Wir haben uns bewusst gegen eine Hochglanz-Produktion entschieden und wollten eher ‚Stromberg-mäßig‘ daherkommen.“

Die Länge des Videos und die Professionalität der Umsetzung der Kampagne kosten aber ja auch Geld. Können Sie das Budget für die Kampagne mit einer groben finanziellen Hausnummer einordnen?

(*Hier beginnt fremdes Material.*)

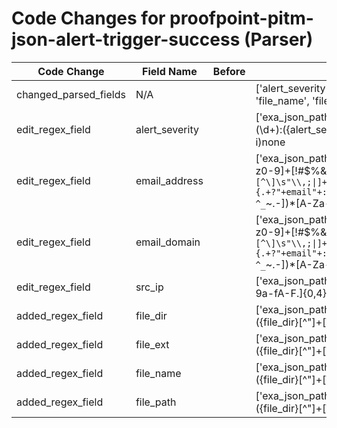 # Code Changes for proofpoint-pitm-json-alert-trigger-success (Parser)

| Code Change | Field Name | Before | After |
|-------------|------------|--------|-------|
| changed_parsed_fields | N/A |  | ['alert_severity', 'email_address', 'email_domain', 'file_dir', 'file_ext', 'file_name', 'file_path', 'src_ip'] |
| edit_regex_field | alert_severity |  | ['exa_json_path=$..intelligence.risk.overall.level,exa_regex=pfpt:risk:(\d+):({alert_severity}[^"]+)', 'exa_regex="risk":\{.+?"level":"[^}]+:((?i)none|null|({alert_severity}[^"]+))'] |
| edit_regex_field | email_address |  | ['exa_json_path=$.user.email,exa_regex=({email_address}([A-Za-z0-9]+[!#$%&\'+\/=?^_`~.\-])*[A-Za-z0-9]+@({email_domain}[^\]\s"\\,;\|]+\.[^\]\s"\\,;\|0-9]+))', 'exa_regex=directory"+:\{.+?"+email"+:"+({email_address}([A-Za-z0-9]+[!#$%&\'+\/=?^_`~.\-])*[A-Za-z0-9]+@({email_domain}[^\]\s"\\,;\|]+\.[^\]\s"\\,;\|]+))'] |
| edit_regex_field | email_domain |  | ['exa_json_path=$.user.email,exa_regex=({email_address}([A-Za-z0-9]+[!#$%&\'+\/=?^_`~.\-])*[A-Za-z0-9]+@({email_domain}[^\]\s"\\,;\|]+\.[^\]\s"\\,;\|0-9]+))', 'exa_regex=directory"+:\{.+?"+email"+:"+({email_address}([A-Za-z0-9]+[!#$%&\'+\/=?^_`~.\-])*[A-Za-z0-9]+@({email_domain}[^\]\s"\\,;\|]+\.[^\]\s"\\,;\|]+))'] |
| edit_regex_field | src_ip |  | ['exa_json_path=$..endpoint.location.ip,exa_regex=({src_ip}((([0-9a-fA-F.]{0,4}):{1,2}){1,7}([0-9a-fA-F]){0,4})|(((25[0-5]|(2[0-4]|1\d|[0-9]|)\d)\.?\b){4}))', 'exa_json_path=$.remote.host.ip.address,exa_regex=({src_ip}((([0-9a-fA-F.]{0,4}):{1,2}){1,7}([0-9a-fA-F]){0,4})|(((25[0-5]|(2[0-4]|1\d|[0-9]|)\d)\.?\b){4}))'] |
| added_regex_field | file_dir |  | ['exa_json_path=$.resources[0].path,exa_regex=({file_path}({file_dir}[^"]+[\\\/]+)?({file_name}[^\\\/"]+?(\.({file_ext}\w+))?))$'] |
| added_regex_field | file_ext |  | ['exa_json_path=$.resources[0].path,exa_regex=({file_path}({file_dir}[^"]+[\\\/]+)?({file_name}[^\\\/"]+?(\.({file_ext}\w+))?))$'] |
| added_regex_field | file_name |  | ['exa_json_path=$.resources[0].path,exa_regex=({file_path}({file_dir}[^"]+[\\\/]+)?({file_name}[^\\\/"]+?(\.({file_ext}\w+))?))$'] |
| added_regex_field | file_path |  | ['exa_json_path=$.resources[0].path,exa_regex=({file_path}({file_dir}[^"]+[\\\/]+)?({file_name}[^\\\/"]+?(\.({file_ext}\w+))?))$'] |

Wir haben uns bei der Kampagne bewusst gegen eine absolute Hochglanz-Produktion entschieden, die uns sicher eine Summe in Millionenhöhe gekostet hätte. Stattdessen wollten wir – salopp formuliert – eher „Stromberg-mäßig“ und bodenständig daherkommen. Wir haben vor diesem Hintergrund ganz grob lediglich einen niedrigen sechsstelligen Euro-Betrag in die Kampagne investiert. Das Ergebnis kann sich schon jetzt sehen lassen: Allein die Werbeäquivalenzwerte, die sich über die reine Presse-Berichterstattung ergeben haben, sind drei Mal höher als die Summe, die wir in die Produktion investiert haben. Die Social-Media-Reichweiten und -Interaktionen kommen sogar noch on top.

Sie haben sich bei der Umsetzung auf die Social-Media-Kanäle Facebook, Instagram, LinkedIn, Snapchat, Twitter, Youtube sowie auf die eigene Homepage beschränkt. Was war ausschlaggebend für diesen digitalen Ansatz?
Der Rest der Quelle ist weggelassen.